Se si vuole pensare a un vero rinnovamento, a un futuro partito unico della destra dobbiamo concentrarci su quelli che sono i nostri valori, gli ideali e le idee per il cambiamento.
Non possiamo più aggrapparci a un Berlusconi ormai settantenne, megalomane e con un passato alquanto oscuro su alcuni punti( mi riferisco ad esempio alle modalità con cui il giovane imprenditore riuscì ad ottenere i finanziamenti per inziare la sua gloriosa ascesa o alla sua amicizia con Bettino Craxi).
E' vero, ci ha portati alla vittoria per ben due volte; ma a quale prezzo: tralasciando gaffe di livello planetario, leggi ad personam e una tragica presenza in Iraq, la sua personalità ha di fatto spento il fuoco, la vitalità degli altri partiti alleati.
Fini, possibile erede, si è rivelato come persona senza polso. An si è sgonfiata nelle mille battaglie interne per togliersi l'etichetta di partito fascista, rinnegando il suo passato.
La lega è e purtroppo continua ad essere un movimento populista e violento, sempre pronto a far saltare gli equilibri nella coalizione di centro destra. Solo Berlusconi riesce a fermarla.
Ora, di fronte a tale situazione, come possiamo desiderare che la nostra destra ritorni di nuovo al governo? Vogliamo di nuovo rivivere i cinque anni della legislatura Berlusconi?

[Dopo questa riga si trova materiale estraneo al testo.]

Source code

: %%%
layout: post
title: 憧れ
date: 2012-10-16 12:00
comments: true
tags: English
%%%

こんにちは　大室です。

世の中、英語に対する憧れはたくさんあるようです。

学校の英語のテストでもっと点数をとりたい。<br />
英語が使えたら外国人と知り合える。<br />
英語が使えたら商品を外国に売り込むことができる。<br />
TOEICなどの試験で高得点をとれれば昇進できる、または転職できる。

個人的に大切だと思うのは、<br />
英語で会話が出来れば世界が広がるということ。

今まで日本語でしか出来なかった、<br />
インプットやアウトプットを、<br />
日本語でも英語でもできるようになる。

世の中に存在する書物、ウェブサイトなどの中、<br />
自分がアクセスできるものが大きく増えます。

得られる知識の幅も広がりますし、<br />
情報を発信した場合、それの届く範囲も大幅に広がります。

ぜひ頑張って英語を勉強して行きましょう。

E' vero, il governo Prodi è letteralmente un disastro. Fa brodo da tutte le parti.
Ma la destra non è ancora pronta per tornare a governare: manca un programma, una coalizione ed una valida alternativa a Berlusconi.
Bisogna lasciare posto alle nuove generazioni e alla loro volontà di partecipare alla costruzione di una nuova Italia.
Si deve costruire un partito unico, giovane, dinamico e che abbia questi tre cardini come fondamenta : valori, tradizioni e riformismo.
Io sono fiducioso. Insieme, uniti non possiamo fallire.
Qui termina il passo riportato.